Ce qu'ils réclament, c'est la possibilité de virer un Président et un Premier Ministre notoirement impopulaires pour convoquer de nouvelles élections. Ce qui est très amusant, c'est que ceux qui réclament ce changement se trouvent à gauche, voire très à gauche de l'échiquier politique et qu'en cas de nouveau scrutin, je ne suis pas certain qu'ils trouveraient beaucoup d'électeurs à convaincre. Ces personnes dénoncent notamment les scandales à répétition qui entachent le personnel politique. Je trouve qu'ils n'ont aucun sens de l'humour : la phobie administrative est, sans doute, la meilleure excuse à la noix trouvée par un politique depuis des années pour se dédouaner. Digne d'un Paul Deschanel éjecté de son compartiment de train en pyjama contraint de demander assistance auprès d'un garde-barrière. Culte ! La satisfaction suprême intervenant quand cet arracheur de dents de Cahuzac vient faire la morale à Thévenoud devant les caméras. Un magnifique numéro de duettistes. En ces temps difficiles, avoir des hommes politiques qui se donnent la peine de faire rire les Français, je trouve que ça mérite un hommage... Plaisanterie mise à part, quel que soit le régime, il y a toujours eu des scandales politiques : le collier de la Reine sous la monarchie, le scandale de Bismarck qui utilisait la presse pour ridiculiser la France sous le Second Empire, le scandale de Panama et les emprunts russes sous la IIIe République... Le problème n'est pas inhérent au système politique, mais à la politique elle-même : l'ivresse du pouvoir affecte certains hommes plus que d'autres, prouvant ainsi leur humanité par leur faiblesse. Ils méritent, bien sûr, d'être sanctionnés, mais il est inutile de jeter le bébé avec l'eau du bain.
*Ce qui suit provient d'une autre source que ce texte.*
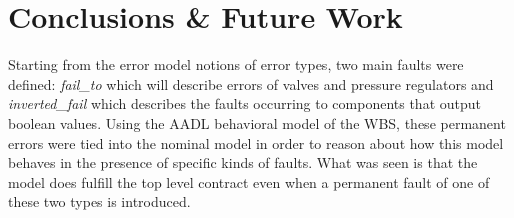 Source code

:\section{Conclusions \& Future Work}
Starting from the error model notions of error types, two main faults were defined: \textit{fail\_to} which will describe errors of valves and pressure regulators and \textit{inverted\_fail} which describes the faults occurring to components that output boolean values. Using the AADL behavioral model of the WBS, these permanent errors were tied into the nominal model in order to reason about how this model behaves in the presence of specific kinds of faults. What was seen is that the model does fulfill the top level contract even when a permanent fault of one of these two types is introduced. 




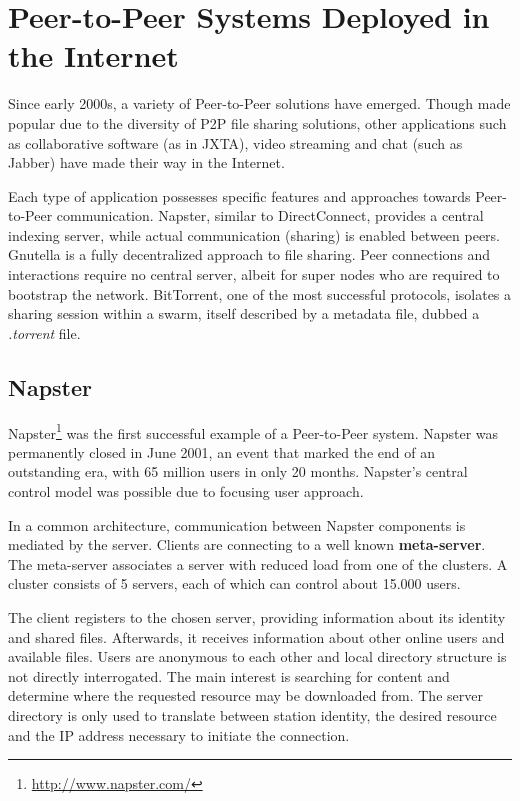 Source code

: \section{Peer-to-Peer Systems Deployed in the Internet}
\label{sec:p2p-systems:p2p-internet}

Since early 2000s, a variety of
Peer-to-Peer solutions have emerged. Though made popular due to the diversity
of P2P file sharing solutions, other applications such as collaborative
software (as in JXTA), video streaming and chat (such as Jabber) have made
their way in the Internet.

Each type of application possesses specific features and approaches towards
Peer-to-Peer communication. Napster, similar to DirectConnect, provides a
central indexing server, while actual communication (sharing) is enabled
between peers. Gnutella is a fully decentralized approach to file sharing.
Peer connections and interactions require no central server, albeit for super
nodes who are required to bootstrap the network. BitTorrent, one of the most
successful protocols, isolates a sharing session within a swarm, itself
described by a metadata file, dubbed a \textit{.torrent} file.

\subsection{Napster}

Napster\footnote{\url{http://www.napster.com/}} was the first successful example of a Peer-to-Peer
system. Napster was permanently closed in June 2001, an event that marked the
end of an outstanding era, with 65 million users in only 20 months. Napster's
central control model was possible due to focusing user approach.

In a common architecture, communication between Napster components is mediated
by the server. Clients are connecting to a well known \textbf{meta-server}.
The meta-server associates a server with reduced load from one of the
clusters. A cluster consists of 5 servers, each of which can control about
15.000 users.

The client registers to the chosen server, providing information about its
identity and shared files. Afterwards, it receives information about other
online users and available files. Users are anonymous to each other and local
directory structure is not directly interrogated. The main interest is
searching for content and determine where the requested resource may be
downloaded from.  The server directory is only used to translate between
station identity, the desired resource and the IP address necessary to
initiate the connection.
Un régime parlementaire inapplicable

Comme il faut TOUJOURS faire comme ses voisins selon la nouvelle doxa (j'attends que l'un de nos partenaires européens décide d'organiser un saut de la falaise collectif, qu'on rigole), on nous explique qu'ailleurs en Europe il n'y a pas de régime présidentiel, et que c'est le Parlement issu du peuple qui gouverne avec un scrutin proportionnel. Le Président, en quelque sorte, inaugure les chrysanthèmes. Autant dire que les contribuables de nos voisins européens payent un type à se tourner les pouces pendant la durée de son mandat : pourquoi pas ? 
Je rappelle toutefois qu'il me paraît dangereux de permettre à des sondages de nous gouverner. Or, s'il faut destituer tous les chefs d'Etat qui passent en-dessous d'un certain seuil de popularité, on n'a pas fini de retourner aux urnes. Par ailleurs, le régime parlementaire a bel et bien existé en France, sous la IIIe puis sous la IVe République. Outre les changements de conseil (l'ancien nom de l'ensemble d'un gouvernement) incessants, avec un Président qui faisait effectivement davantage figure de symbole qu'autre chose, rappelons que la IIIe République a abouti à la Débâcle de 40 et l'instauration du Régime de Vichy, tandis que la IVe a laissé place à la crise de l'indépendance algérienne. Vu sous cet angle, j'ai quelques difficultés à saisir l'intérêt nous aurions à retourner à de tels régimes politiques. Quant à la démocratie participative et les référendums d'initiative populaire, avec lesquels on nous rebat les oreilles à longueur de journée, je me permets de rappeler qu'à l'Hiver dernier, une pétition rassemblant pas moins de 700.000 signatures (mazette !) et qui s'opposait à la Loi Taubira au mariage dit pour tous fut remise au Conseil Economique, Social et Environnemental, sorte de 5e chambre d'autorité de notre pays (en sus de l'Assemblée Nationale, du Sénat, de la Cour de Cassation et du Conseil Constitutionnel) : elle fut purement et simplement jetée à la poubelle, sans autre forme de procès. Je ne vois donc pas bien ce qui changerait sur ce point avec une nouvelle constitution. A moins bien sûr que l'on encourage exclusivement les référendums de la Gauche bien pensante. Mais je vous vois déjà froncer les sourcils et agiter l'index en me mettant en garde d'un procès d'intention de ma part : vous avez bien raison.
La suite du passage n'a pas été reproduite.